# Supplied records
════════════════

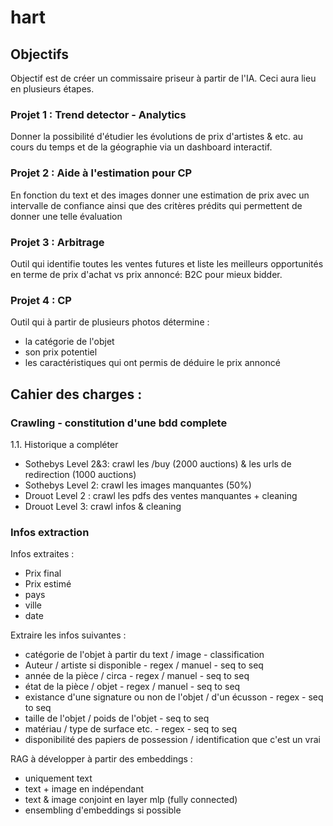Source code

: # hart

## Objectifs 

Objectif est de créer un commissaire priseur à partir de l'IA. Ceci aura lieu en plusieurs étapes. 

### Projet 1 : Trend detector - Analytics 

Donner la possibilité d'étudier les évolutions de prix d'artistes & etc. au cours du temps et de la géographie via un dashboard interactif. 

### Projet 2 : Aide à l'estimation pour CP 

En fonction du text et des images donner une estimation de prix avec un intervalle de confiance ainsi que des critères prédits qui permettent de donner une telle évaluation 

### Projet 3 : Arbitrage 

Outil qui identifie toutes les ventes futures et liste les meilleurs opportunités en terme de prix d'achat vs prix annoncé: B2C pour mieux bidder. 

### Projet 4 : CP 

Outil qui à partir de plusieurs photos détermine : 
- la catégorie de l'objet 
- son prix potentiel
- les caractéristiques qui ont permis de déduire le prix annoncé


## Cahier des charges : 
### Crawling - constitution d'une bdd complete 

1.1. Historique a compléter
- Sothebys Level 2&3: crawl les /buy (2000 auctions) & les urls de redirection (1000 auctions)
- Sothebys Level 2: crawl les images manquantes (50%)
- Drouot Level 2 : crawl les pdfs des ventes manquantes + cleaning 
- Drouot Level 3: crawl infos & cleaning

### Infos extraction 

Infos extraites :
- Prix final 
- Prix estimé 
- pays 
- ville
- date 

Extraire les infos suivantes : 
- catégorie de l'objet à partir du text / image - classification 
- Auteur / artiste si disponible - regex / manuel  - seq to seq
- année de la pièce / circa - regex / manuel  - seq to seq
- état de la pièce / objet - regex / manuel  - seq to seq
- existance d'une signature ou non de l'objet / d'un écusson - regex - seq to seq
- taille de l'objet / poids de l'objet - seq to seq
- matériau / type de surface etc. - regex - seq to seq 
- disponibilité des papiers de possession / identification que c'est un vrai 

RAG à développer à partir des embeddings :
- uniquement text 
- text + image en indépendant 
- text & image conjoint en layer mlp (fully connected)
- ensembling d'embeddings si possible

════════════════

# Exercise description
State how many lines in the records above contain the word "manquantes", giving only the number.

# Solved problem
2